Through absorption, emission and scattering, greenhouse gases and aerosols interact with electromagnetic radiation and influence the Earth's climate. The abundance and distribution of trace gases and aerosols is controlled by complex chemical transformations and dynamic processes that are currently not accurately understood. One of the main challenges in climate-change research is to improve our knowledge of these atmospheric chemical processes and how they are linked to climate. There is therefore a need for better representation of the processes in present day chemistry-climate models that aim to predict our climate for the decades and centuries ahead.
In response to this need, the PREMIER candidate mission aims to quantify the processes that control the composition of the mid to upper troposphere and lower stratosphere – which equates to 5–25 km above the surface of the Earth. This region of the atmosphere is particularly important for climate studies because it is where the atmosphere cools to space and where it is most sensitive to changes in the distribution of radiative gases and clouds. Through the transport of water vapour, ozone, methane, clouds and aerosols, this region is host to numerous important interactions between the composition of the atmosphere and climate.
PREMIER will address these issues by measuring temperature, water vapour and a large number of trace gases such as ozone and methane at high spatial resolution. The proposed mission concept employs two innovative instruments – an infrared imaging spectrometer and the first millimetre-wave sounder optimised for the upper troposphere. These instruments are based on proven heritage used on earlier missions such as the millimetre-wave radiometer on the Swedish Odin satellite, which is now an ESA Third Party mission, and the MIPAS (Michelson Interferometer for Passive Atmospheric Sounding) instrument on Envisat.
In support of the development of the PREMIER concept, a number of campaigns have been carried out from aircraft flying at altitudes up to 20 km – twice the height of a commercial plane. The test campaigns have, so far, been carried out from a former spy plane – the Russian M55 Geophysica. Limb-sounding spectrometers operating in the millimetre-wave and infrared spectral range and several instruments making in-situ measurements were accommodated on the Geophysica, while a German Space Agency DLR Falcon complemented these with data from a water vapour lidar and a number of different in-situ instruments.
The campaign took place over Darwin in Australia – the location being important because the tropics have been identified as a critical region for climate prediction since this is where greenhouse gases such as water vapour enter the stratosphere. Since there has been little emphasis in the past on measurements in the tropics there were few data from this region.
The campaign was also timed to take place during the pre-monsoon season when large convective thunder clouds develop every day. This meant that the specially developed airborne versions of the PREMIER instruments carried on the high-altitude planes could take readings of atmospheric gases as the clouds were forming.
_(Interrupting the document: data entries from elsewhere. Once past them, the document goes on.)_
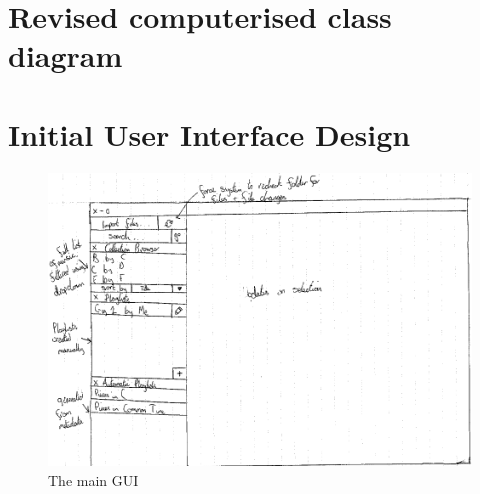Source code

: \begin{appendices}
\section{Revised computerised class diagram}
\section{Initial User Interface Design}
\begin{figure}[h]
	\centering
	\includegraphics[width=400pt]{designs/main}
	\caption{The main GUI}
	\label{fig:m}	
\end{figure}


\end{appendices}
The results of the month-long campaign proved positive – demonstrating that the millimetre-wave instrument continues to take accurate measurements, even when the infrared instrument is hampered by cloud.
Moreover, a new prototype of the mission's infrared limb-sounder is currently being developed by the Karlsruhe and Jülich Research Centres in Germany. The instrument will be put to the test on the new German High Altitude and Long Range (HALO) research aircraft early next year. This modern high-altitude aircraft is being constructed specifically to advance atmospheric science.
As part of the development of the PREMIER concept, this future campaign will, for the first time, test the new imaging infrared instrument and will also serve to test all the subsystems and analysis techniques. In addition, there are also plans to develop a version of the millimetre-wave instrument that can be tested from a stratospheric balloon.